What you have to do: Whenever the string "contains" turns up in a line of the data below, copy that line.

(Saved entries)

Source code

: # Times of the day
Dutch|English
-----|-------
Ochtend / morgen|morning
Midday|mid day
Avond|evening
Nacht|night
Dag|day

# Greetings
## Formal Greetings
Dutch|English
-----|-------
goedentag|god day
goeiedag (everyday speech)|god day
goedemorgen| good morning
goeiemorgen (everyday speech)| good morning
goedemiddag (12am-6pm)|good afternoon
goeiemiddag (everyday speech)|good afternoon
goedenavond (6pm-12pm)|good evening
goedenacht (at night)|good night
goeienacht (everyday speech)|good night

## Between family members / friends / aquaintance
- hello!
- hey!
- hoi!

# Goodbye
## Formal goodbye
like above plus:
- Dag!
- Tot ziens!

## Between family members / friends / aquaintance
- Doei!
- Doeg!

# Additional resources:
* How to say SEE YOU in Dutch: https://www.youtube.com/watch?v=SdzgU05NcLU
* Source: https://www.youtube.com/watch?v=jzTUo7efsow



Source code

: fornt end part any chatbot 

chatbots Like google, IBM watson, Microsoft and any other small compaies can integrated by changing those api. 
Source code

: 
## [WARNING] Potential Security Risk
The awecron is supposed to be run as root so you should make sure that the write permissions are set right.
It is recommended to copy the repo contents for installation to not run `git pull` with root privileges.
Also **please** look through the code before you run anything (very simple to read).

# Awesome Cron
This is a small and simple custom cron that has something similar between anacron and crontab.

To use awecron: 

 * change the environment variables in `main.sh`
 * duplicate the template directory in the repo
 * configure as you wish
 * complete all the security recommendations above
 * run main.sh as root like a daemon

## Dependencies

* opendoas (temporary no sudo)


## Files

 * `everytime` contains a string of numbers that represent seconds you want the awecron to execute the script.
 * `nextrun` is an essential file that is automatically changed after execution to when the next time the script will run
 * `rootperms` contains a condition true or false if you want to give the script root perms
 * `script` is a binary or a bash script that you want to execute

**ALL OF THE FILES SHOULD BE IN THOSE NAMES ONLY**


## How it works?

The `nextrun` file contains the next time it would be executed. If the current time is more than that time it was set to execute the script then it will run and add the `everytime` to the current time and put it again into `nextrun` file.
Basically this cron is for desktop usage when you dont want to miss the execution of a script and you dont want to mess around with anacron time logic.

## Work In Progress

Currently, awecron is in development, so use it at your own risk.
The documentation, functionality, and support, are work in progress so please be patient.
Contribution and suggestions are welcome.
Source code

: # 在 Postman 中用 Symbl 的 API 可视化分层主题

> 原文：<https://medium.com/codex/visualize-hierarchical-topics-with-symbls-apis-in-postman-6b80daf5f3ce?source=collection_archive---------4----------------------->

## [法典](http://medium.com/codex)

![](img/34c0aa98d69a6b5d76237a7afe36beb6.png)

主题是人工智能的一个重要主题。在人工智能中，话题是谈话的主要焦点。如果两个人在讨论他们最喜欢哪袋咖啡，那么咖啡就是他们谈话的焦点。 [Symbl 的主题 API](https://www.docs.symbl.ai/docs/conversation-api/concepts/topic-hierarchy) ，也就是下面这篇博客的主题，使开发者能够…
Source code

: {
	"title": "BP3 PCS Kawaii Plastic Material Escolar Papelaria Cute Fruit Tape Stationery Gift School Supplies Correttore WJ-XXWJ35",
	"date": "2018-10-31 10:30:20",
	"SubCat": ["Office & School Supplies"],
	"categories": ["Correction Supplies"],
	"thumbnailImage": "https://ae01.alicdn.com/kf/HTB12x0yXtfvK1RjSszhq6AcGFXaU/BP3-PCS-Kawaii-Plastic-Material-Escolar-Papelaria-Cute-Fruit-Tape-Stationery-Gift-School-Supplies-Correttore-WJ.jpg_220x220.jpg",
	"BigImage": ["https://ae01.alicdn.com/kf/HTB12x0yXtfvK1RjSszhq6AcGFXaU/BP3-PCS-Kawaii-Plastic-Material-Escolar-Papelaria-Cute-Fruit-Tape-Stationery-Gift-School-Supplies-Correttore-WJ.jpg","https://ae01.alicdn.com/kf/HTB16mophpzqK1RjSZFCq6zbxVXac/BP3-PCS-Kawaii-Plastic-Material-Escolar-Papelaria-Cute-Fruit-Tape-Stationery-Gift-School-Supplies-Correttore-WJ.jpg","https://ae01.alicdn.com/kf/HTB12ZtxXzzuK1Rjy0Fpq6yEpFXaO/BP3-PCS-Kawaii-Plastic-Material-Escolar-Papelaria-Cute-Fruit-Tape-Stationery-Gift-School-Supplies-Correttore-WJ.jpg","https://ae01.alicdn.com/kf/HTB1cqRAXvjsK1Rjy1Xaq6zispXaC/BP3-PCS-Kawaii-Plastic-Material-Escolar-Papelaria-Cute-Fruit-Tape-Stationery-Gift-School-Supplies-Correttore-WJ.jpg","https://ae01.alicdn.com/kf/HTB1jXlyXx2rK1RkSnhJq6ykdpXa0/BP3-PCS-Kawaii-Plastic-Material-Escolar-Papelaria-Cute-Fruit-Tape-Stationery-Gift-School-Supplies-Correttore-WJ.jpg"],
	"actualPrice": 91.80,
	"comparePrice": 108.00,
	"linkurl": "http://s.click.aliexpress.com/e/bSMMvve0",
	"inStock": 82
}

Your response:
 * `everytime` contains a string of numbers that represent seconds you want the awecron to execute the script.
 * `rootperms` contains a condition true or false if you want to give the script root perms
The `nextrun` file contains the next time it would be executed. If the current time is more than that time it was set to execute the script then it will run and add the `everytime` to the current time and put it again into `nextrun` file.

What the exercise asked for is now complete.